Rüstungsprojekte und Armut in Deutschland

Airbus statt Schulbus

Es nimmt einem den Atem, wie rasant sich diese Bundesregierung von letzten sozialen Gewissensbissen verabschiedet. Zwei Vorkommnisse der vergangenen Woche machen das deutlich. Da präsentierte Familienministerin Christine Bergmann (SPD) am 30. Januar einen Kinder- und Jugendbericht, in dem festgestellt wird, dass von den 2,8 Millionen Sozialhilfeempfängern in diesem Land mehr als eine Millionen Kinder sind.
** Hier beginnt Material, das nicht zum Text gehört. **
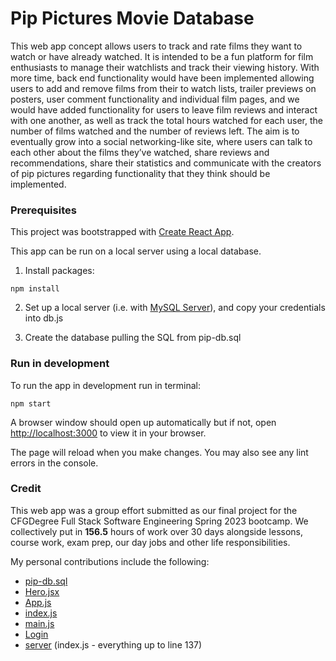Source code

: # Pip Pictures Movie Database

This web app concept allows users to track and rate films they want to watch or have already watched.  It is intended to be a fun platform for film enthusiasts to manage their watchlists and track their viewing history.  With more time, back end functionality would have been implemented allowing users to add and remove films from their to watch lists, trailer previews on posters, user comment functionality and individual film pages, and we would have added functionality for users to leave film reviews and interact with one another, as well as track the total hours watched for each user, the number of films watched and the number of reviews left. The aim is to eventually grow into a social networking-like site, where users can talk to each other about the films they’ve watched, share reviews and recommendations, share their statistics and communicate with the creators of pip pictures regarding  functionality that they think should be implemented. 


### Prerequisites

This project was bootstrapped with [Create React App](https://github.com/facebook/create-react-app).

This app can be run on a local server using a local database.

1. Install packages:
```
npm install
```

2. Set up a local server (i.e. with [MySQL Server](https://www.mysql.com/products/workbench/)), and copy your credentials into db.js

3. Create the database pulling the SQL from pip-db.sql

### Run in development

To run the app in development run in terminal:
```
npm start
```

A browser window should open up automatically but if not, open [http://localhost:3000](http://localhost:3000) to view it in your browser.

The page will reload when you make changes. You may also see any lint errors in the console.

### Credit

This web app was a group effort submitted as our final project for the CFGDegree Full Stack Software Engineering Spring 2023 bootcamp.  We collectively put in **156.5** hours of work over 30 days alongside lessons, course work, exam prep, our day jobs and other life responsibilities.

My personal contributions include the following:
- [pip-db.sql](https://github.com/cmesserle/Personal-Projects/blob/main/cfgdegree-final-project/pip-pictures/pip-db.sql)
- [Hero.jsx](https://github.com/cmesserle/Personal-Projects/blob/main/cfgdegree-final-project/pip-pictures/src/Hero.jsx)
- [App.js](https://github.com/cmesserle/Personal-Projects/blob/main/cfgdegree-final-project/pip-pictures/src/App.js)
- [index.js](https://github.com/cmesserle/Personal-Projects/blob/main/cfgdegree-final-project/pip-pictures/src/index.js)
- [main.js](https://github.com/cmesserle/Personal-Projects/blob/main/cfgdegree-final-project/pip-pictures/src/main.js)
- [Login](https://github.com/cmesserle/Personal-Projects/tree/main/cfgdegree-final-project/pip-pictures/src/Login)
- [server](https://github.com/cmesserle/Personal-Projects/tree/main/cfgdegree-final-project/pip-pictures/server) (index.js - everything up to line 137)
Insgesamt lebt jedes fünfte Kind in Deutschland in Armut.

Mehr Kindergeld soll es deswegen nicht geben, aber mehr Kindergärten, damit Eltern vor allem kinderreicher Familien die Möglichkeit haben, sich einen Job zu suchen. Bei über vier Millionen Arbeitslosen eine zynische Theorie. Die Kommunen, die die »flächendeckenden Betreuungsmöglichkeiten« schaffen sollen, winkten einen Tag später ab. Sie hätten kein Geld, das seien »familienpolitische Träumereien« der Regierung. Bleiben die Armen eben arm.

Gleichzeitig wurde um die Anschaffung von 73 Airbus Militärtransportern A 400 M gestritten. Allerdings mit mehr persönlichem Engagement. Bis vor das Bundesverfassungsgericht zerrten die Union und die FDP Verteidigungsminister Rudolf Scharping (SPD). Wobei das Wort »Streit« den Sachverhalt nicht trifft. Schließlich sind sich die Kontrahenten im Prinzip einig, die 73 Militärmaschinen sollen gekauft werden. Auch über den Preis von immerhin 8,6 Milliarden Euro wird nicht diskutiert. Es ging lediglich ums Prozedere im Parlament.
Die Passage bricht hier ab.